Türkei-Krise: Bundeswehr nicht betroffen
27. Juli 2015Die türkischen Luftangriffe in Syrien haben nach Angaben des deutschen Verteidigungsministeriums keinen Einfluss auf das Engagement der Bundeswehr in der Region. "Wir haben bislang überhaupt keine Auswirkungen auf unsere Einsätze in der Türkei und im Nordirak", sagte ein Ministeriumssprecher am Montag in Berlin. Der Auftrag laufe planmäßig. Man sei aber in engem Dialog mit den zuständigen Stellen vor Ort.
Die Bundeswehr hat seit 2013 Flugabwehrsysteme vom Typ "Patriot", etwa 100 Kilometer von der syrischen Grenze entfernt, in der Türkei stationiert. Der "Active-Fence-Einsatz" der NATO "dient dem Schutz der Stadt Kahramanmaras vor ballistischen Flugkörpern" - und dieser Schutz werde sichergestellt, sagte der Sprecher. Mit der aktuellen Lage habe das "überhaupt nichts" zu tun.

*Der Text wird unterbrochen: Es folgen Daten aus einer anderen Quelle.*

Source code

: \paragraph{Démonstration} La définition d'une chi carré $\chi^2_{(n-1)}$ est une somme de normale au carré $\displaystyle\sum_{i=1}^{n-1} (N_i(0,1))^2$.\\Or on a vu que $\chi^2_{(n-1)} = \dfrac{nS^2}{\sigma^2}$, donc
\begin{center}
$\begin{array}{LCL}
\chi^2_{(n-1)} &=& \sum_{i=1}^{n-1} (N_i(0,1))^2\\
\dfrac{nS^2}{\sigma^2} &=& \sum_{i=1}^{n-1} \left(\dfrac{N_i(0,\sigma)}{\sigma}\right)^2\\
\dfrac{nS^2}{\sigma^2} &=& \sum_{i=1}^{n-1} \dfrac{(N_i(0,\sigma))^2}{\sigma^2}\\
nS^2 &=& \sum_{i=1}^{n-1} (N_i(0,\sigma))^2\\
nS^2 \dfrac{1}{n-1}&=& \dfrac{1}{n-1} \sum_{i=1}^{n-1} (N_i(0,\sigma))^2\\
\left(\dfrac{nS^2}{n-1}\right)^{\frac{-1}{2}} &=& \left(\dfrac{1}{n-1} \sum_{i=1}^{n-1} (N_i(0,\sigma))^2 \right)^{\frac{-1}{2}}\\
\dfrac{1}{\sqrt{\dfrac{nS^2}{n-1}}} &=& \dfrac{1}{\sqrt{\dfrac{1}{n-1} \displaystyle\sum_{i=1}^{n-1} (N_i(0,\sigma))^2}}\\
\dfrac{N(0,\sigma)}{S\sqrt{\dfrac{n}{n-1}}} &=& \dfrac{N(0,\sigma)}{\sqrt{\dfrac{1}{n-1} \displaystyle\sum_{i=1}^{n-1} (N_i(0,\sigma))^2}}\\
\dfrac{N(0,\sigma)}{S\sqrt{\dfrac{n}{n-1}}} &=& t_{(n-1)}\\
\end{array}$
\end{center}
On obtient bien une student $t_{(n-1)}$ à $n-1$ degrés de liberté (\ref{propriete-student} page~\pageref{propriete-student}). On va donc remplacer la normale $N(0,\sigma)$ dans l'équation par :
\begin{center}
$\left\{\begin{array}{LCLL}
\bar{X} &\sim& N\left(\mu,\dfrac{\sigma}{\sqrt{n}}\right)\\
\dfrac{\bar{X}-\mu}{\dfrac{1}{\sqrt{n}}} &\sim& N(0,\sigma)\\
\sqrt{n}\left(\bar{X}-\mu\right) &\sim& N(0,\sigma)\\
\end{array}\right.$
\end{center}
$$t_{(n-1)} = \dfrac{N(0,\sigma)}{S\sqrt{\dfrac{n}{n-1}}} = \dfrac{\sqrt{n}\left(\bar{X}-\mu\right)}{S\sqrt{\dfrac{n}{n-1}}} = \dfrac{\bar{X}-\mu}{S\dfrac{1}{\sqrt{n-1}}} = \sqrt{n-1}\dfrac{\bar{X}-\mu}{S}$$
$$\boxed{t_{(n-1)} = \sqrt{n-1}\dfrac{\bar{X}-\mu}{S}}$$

Zudem hilft die Bundeswehr bei der Ausbildung kurdischer Peschmerga-Kämpfer und lieferte - die Unterstützung war innenpolitisch hoch umstritten - Waffen und Panzer ins Krisengebiet. "Peschmerga" werden die militärischen Einheiten der irakischen Kurden genannt. Diese werden von Deutschland und anderen Staaten im Kampf gegen die Islamisten-Miliz "Islamischer Staat" unterstützt.
Derzeit sind nach Angaben des Ministeriums "80 deutsche Kräfte" im Rahmen der Ausbildungsmission im Nord-Irak vor Ort. Insgesamt wurden bislang 2800 Sicherheitskräfte ausgebildet. Auf die zugespitzt formulierte Frage, ob es sich gegenwärtig überhaupt lohne, diese Kräfte auszubilden, wenn diese dann von der türkischen Armee bombardiert würden, hieß es, diese Frage stelle sich jetzt nicht.
"Kein Vergleich" zwischen Peschmerga und PKK
Eine Sprecherin des Außenministeriums wies in Berlin nachdrücklich auf die notwendige Unterscheidung zwischen den Peschmerga und der von der Europäischen Union als Terror-Organisation eingestuften Kurden-Organisation PKK hin. Da gebe es "überhaupt keinen Vergleich".
Dennoch sind sowohl die Peschmerga als auch die PKK beim Kampf gegen den IS beteiligt. Auf die Frage, ob Waffen der Peschmerga in die Hände der PKK gelangen könnten, verwies das Verteidigungsministerium auf die offizielle "Endverbleibserklärung". Damit sei, so hieß es, sichergestellt, dass die Waffen bei den Peschmerga blieben.
"Bündnisfall ist weit weg"
Der stellvertretende SPD-Fraktionsvorsitzende Axel Schäfer forderte die Bundesregierung unterdessen auf, sicher zu stellen, dass "die Bundeswehr nicht in einen Konflikt zwischen der Türkei und den Kurdenmilizen hineingezogen" werde. Das müsse beim Treffen der 28 NATO-Botschafter am Dienstag deutlich werden, sagte der Europa-Politiker.
Das für den späten Vormittag angesetzte Treffen findet auf Antrag der Türkei statt. Man erwarte, dass die Türkei ihren Standpunkt erläutern und über Maßnahmen berichten werde, sagte die Sprecherin des Außenministeriums. Für die Ausrufung eines Bündnisfalls aber gebe es "keinen Automatismus". Dies sei gegebenenfalls eine politische Entscheidung, die von allen NATO-Partnern getroffen werden müsse.
"Der Bündnisfall ist weit weg", unterstrich Vize-Regierungssprecher Georg Streiter. Das Treffen der NATO-Botschafter sei noch keine Vorstufe zur Auslösung des Bündnisfalles.